Als sie wieder zu Hause gewesen seien, sei ihnen bewusst geworden, dass sie Mist gebaut hätten. „Uns wurde klar, dass wir einen großen Fehler gemacht haben. Wir wollten uns entschuldigen“, sagt der 29-Jährige. Deshalb seien sie noch einmal in die Wohnung des Geschädigten zurückkehrt, hätten Bier mitgenommen, mit dem Mann in Ruhe reden wollen. Zehn Minuten lang habe das auch geklappt, dann sei der Mann ausgerastet, habe den Küchentisch umgeworfen und eine Schranktür abgerissen. „Da hat er eine geklatscht bekommen mit der flachen Hand“, sagt der Jüngere der beiden Angeklagten. Weitere Schläge habe es beim zweiten Mal nicht gegeben, versichern beide. Ob das wirklich so war, kann nicht überprüft werden. Denn der Mann, welcher verprügelt wurde, ist für längere Zeit verhandlungsunfähig, kann so nicht als Zeuge gehört werden. Beide entschuldigen sich für ihre Tat. Während der 29-Jährige ein blütenweißes Vorstrafenregister hat, saß der 41-Jährige schon mehrfach vor Gericht, wurde zu Haftstrafen auf Bewährung verurteilt, unter anderem wegen Nötigung und Körperverletzung. Auch damals wollte er mit der Faust „etwas klären“. Wegen gefährlicher Körperverletzung erhält er diesmal eine Haftstrafe von zehn Monaten. Diese wird für drei Jahre zur Bewährung ausgesetzt. Zudem muss er 80 gemeinnützige Arbeitsstunden leisten.

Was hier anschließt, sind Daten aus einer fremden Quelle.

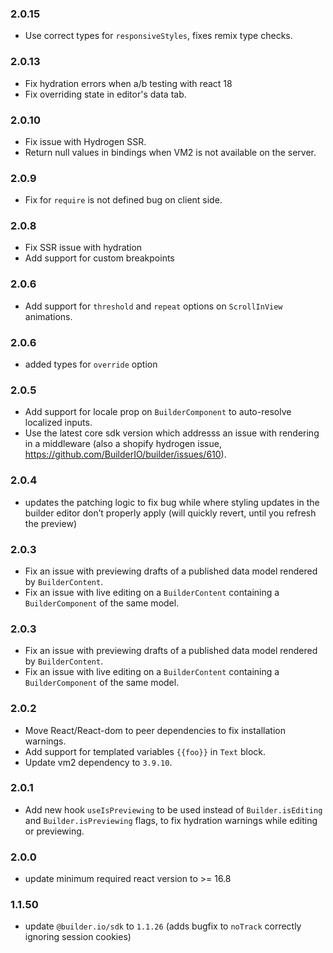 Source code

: ### 2.0.15
- Use correct types for `responsiveStyles`, fixes remix type checks.

### 2.0.13
- Fix hydration errors when a/b testing with react 18
- Fix overriding state in editor's data tab.

### 2.0.10

- Fix issue with Hydrogen SSR.
- Return null values in bindings when VM2 is not available on the server.

### 2.0.9

- Fix for `require` is not defined bug on client side.

### 2.0.8

- Fix SSR issue with hydration
- Add support for custom breakpoints

### 2.0.6

- Add support for `threshold` and `repeat` options on `ScrollInView` animations.

### 2.0.6

- added types for `override` option

### 2.0.5

- Add support for locale prop on `BuilderComponent` to auto-resolve localized inputs.
- Use the latest core sdk version which addresss an issue with rendering in a middleware (also a shopify hydrogen issue, https://github.com/BuilderIO/builder/issues/610).

### 2.0.4

- updates the patching logic to fix bug while where styling updates in the builder editor don’t properly apply (will quickly revert, until you refresh the preview)

### 2.0.3

- Fix an issue with previewing drafts of a published data model rendered by `BuilderContent`.
- Fix an issue with live editing on a `BuilderContent` containing a `BuilderComponent` of the same model.

### 2.0.3

- Fix an issue with previewing drafts of a published data model rendered by `BuilderContent`.
- Fix an issue with live editing on a `BuilderContent` containing a `BuilderComponent` of the same model.

### 2.0.2

- Move React/React-dom to peer dependencies to fix installation warnings.
- Add support for templated variables `{{foo}}` in `Text` block.
- Update vm2 dependency to `3.9.10`.

### 2.0.1

- Add new hook `useIsPreviewing` to be used instead of `Builder.isEditing` and `Builder.isPreviewing` flags, to fix hydration warnings while editing or previewing.

### 2.0.0

- update minimum required react version to >= 16.8

### 1.1.50

- update `@builder.io/sdk` to `1.1.26` (adds bugfix to `noTrack` correctly ignoring session cookies)
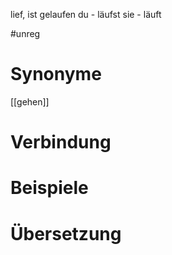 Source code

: lief, ist gelaufen
du - läufst
sie - läuft

#unreg
# Synonyme
[[gehen]]
# Verbindung 

# Beispiele

# Übersetzung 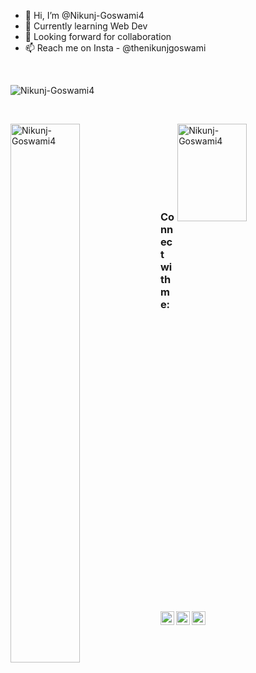 <!--
**Nikunj-Goswami4/Nikunj-Goswami4** is a ✨ _special_ ✨ repository because its `README.md` (this file) appears on your GitHub profile.

Here are some ideas to get you started:

- 🔭 I’m currently working on ...
- 🌱 I’m currently learning ...
- 👯 I’m looking to collaborate on ...
- 🤔 I’m looking for help with ...
- 💬 Ask me about ...
- 📫 How to reach me: ...
- 😄 Pronouns: ...
- ⚡ Fun fact: ...
-->


- 👋 Hi, I’m @Nikunj-Goswami4
- 🌱 Currently learning Web Dev
- 💞️ Looking forward for collaboration
- 📫 Reach me on Insta - @thenikunjgoswami

<br>
<p align="left"> <img src="https://komarev.com/ghpvc/?username=Nikunj-Goswami4&label=Profile%20views&color=0e75b6&style=flat" alt="Nikunj-Goswami4" /> </p>
<br>

<!--
<br>
<p><img align="left" src="https://github-readme-stats.vercel.app/api/top-langs?username=Nikunj-Goswami4&show_icons=true&locale=en&layout=compact" alt="Nikunj-Goswami4" /></p>
<br><br><br><br><br>
-->
<p>&nbsp;<img align="left" src="https://github-readme-stats.vercel.app/api?username=Nikunj-Goswami4&show_icons=true&locale=en" alt="Nikunj-Goswami4"  width="47%" hieght="50%"/> <img align="right" src="https://github-readme-streak-stats.herokuapp.com/?user=Nikunj-Goswami4" alt="Nikunj-Goswami4" width="47%" height="20%"/></p>

<br><br><br><br><br>

### Connect with me:

[<img align="left" alt="codeSTACKr | YouTube" width="22px" src="https://cdn.jsdelivr.net/npm/simple-icons@v3/icons/youtube.svg" />][youtube]
[<img align="left" alt="codeSTACKr | LinkedIn" width="22px" src="https://cdn.jsdelivr.net/npm/simple-icons@v3/icons/linkedin.svg" />][linkedin]
[<img align="left" alt="codeSTACKr | Instagram" width="22px" src="https://cdn.jsdelivr.net/npm/simple-icons@v3/icons/instagram.svg" />][instagram]


[youtube]: [https://www.youtube.com/channel/UC1o_nVc91_PpntAQCeFdEYw/featured](https://www.youtube.com/@nikunjgoswami1081)
[instagram]: [https://www.instagram.com/_raval_hardik/](https://instagram.com/thenikunjgoswami?igshid=YmMyMTA2M2Y=)
[linkedin]: [https://www.linkedin.com/in/hardik-raval-117735192/](https://www.linkedin.com/in/nikunj-goswami-0159a4240)
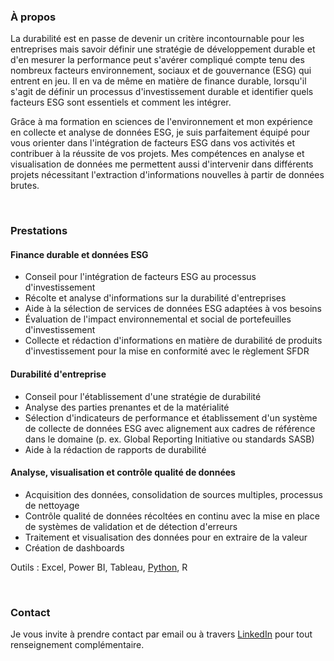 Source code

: ### À propos
La durabilité est en passe de devenir un critère incontournable pour les entreprises mais savoir définir une stratégie de développement durable et d'en mesurer la performance peut s'avérer compliqué compte tenu des nombreux facteurs environnement, sociaux et de gouvernance (ESG) qui entrent en jeu. Il en va de même en matière de finance durable, lorsqu'il s'agit de définir un processus d'investissement durable et identifier quels facteurs ESG sont essentiels et comment les intégrer.

Grâce à ma formation en sciences de l'environnement et mon expérience en collecte et analyse de données ESG, je suis parfaitement équipé pour vous orienter dans l'intégration de facteurs ESG dans vos activités et contribuer à la réussite de vos projets. Mes compétences en analyse et visualisation de données me permettent aussi d'intervenir dans différents projets nécessitant l'extraction d'informations nouvelles à partir de données brutes.

<br>

### Prestations

#### Finance durable et données ESG
- Conseil pour l'intégration de facteurs ESG au processus d'investissement
- Récolte et analyse d'informations sur la durabilité d'entreprises
- Aide à la sélection de services de données ESG adaptées à vos besoins
- Évaluation de l'impact environnemental et social de portefeuilles d'investissement
- Collecte et rédaction d'informations en matière de durabilité de produits d'investissement pour la mise en conformité avec le règlement SFDR

#### Durabilité d'entreprise
- Conseil pour l'établissement d'une stratégie de durabilité
- Analyse des parties prenantes et de la matérialité
- Sélection d'indicateurs de performance et établissement d'un système de collecte de données ESG avec alignement aux cadres de référence dans le domaine (p. ex. Global Reporting Initiative ou standards SASB)
- Aide à la rédaction de rapports de durabilité

#### Analyse, visualisation et contrôle qualité de données
- Acquisition des données, consolidation de sources multiples, processus de nettoyage
- Contrôle qualité de données récoltées en continu avec la mise en place de systèmes de validation et de détection d'erreurs
- Traitement et visualisation des données pour en extraire de la valeur
- Création de dashboards

Outils : Excel, Power BI, Tableau, [Python](https://patrickwfitzgerald.github.io/portfolio/), R

<br>

### Contact
Je vous invite à prendre contact par email ou à travers [LinkedIn](https://www.linkedin.com/in/patrickwfitzgerald/) pour tout renseignement complémentaire.
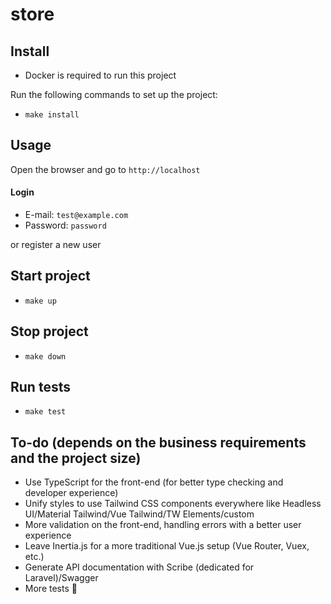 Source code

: # store
## Install
- Docker is required to run this project

Run the following commands to set up the project:
- `make install`

## Usage
Open the browser and go to `http://localhost`

#### Login
- E-mail: `test@example.com`
- Password: `password`

or register a new user

## Start project
- `make up`
## Stop project
- `make down`
## Run tests
- `make test`

## To-do (depends on the business requirements and the project size)

- Use TypeScript for the front-end (for better type checking and developer experience)
- Unify styles to use Tailwind CSS components everywhere like Headless UI/Material Tailwind/Vue Tailwind/TW Elements/custom
- More validation on the front-end, handling errors with a better user experience
- Leave Inertia.js for a more traditional Vue.js setup (Vue Router, Vuex, etc.)
- Generate API documentation with Scribe (dedicated for Laravel)/Swagger
- More tests 🙂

Sein nicht vorbestrafter Kumpel kommt mit acht Monaten davon, muss sich nur zwei Jahre bewähren. Seine Verteidigerin spricht vom „blödesten Einfall seines Lebens“, verweist auf die Alkoholisierung ihres Mandanten. Er will vor der Tat zehn Flaschen Bier getrunken haben.

Die Angeklagten seien einsichtig, ihnen sei bewusst geworden, was sie angerichtet haben, begründet der Richter sein Urteil. Es ist wohl das Glück der Angeklagten, dass der Geschädigte nicht gehört werden konnte. Ursprünglich hatte der Richter sogar erwogen, die Sache vor dem Schöffengericht zu verhandeln. Das tritt dann zusammen, wenn eine Freiheitsstrafe von mehr als zwei Jahren zu erwarten ist.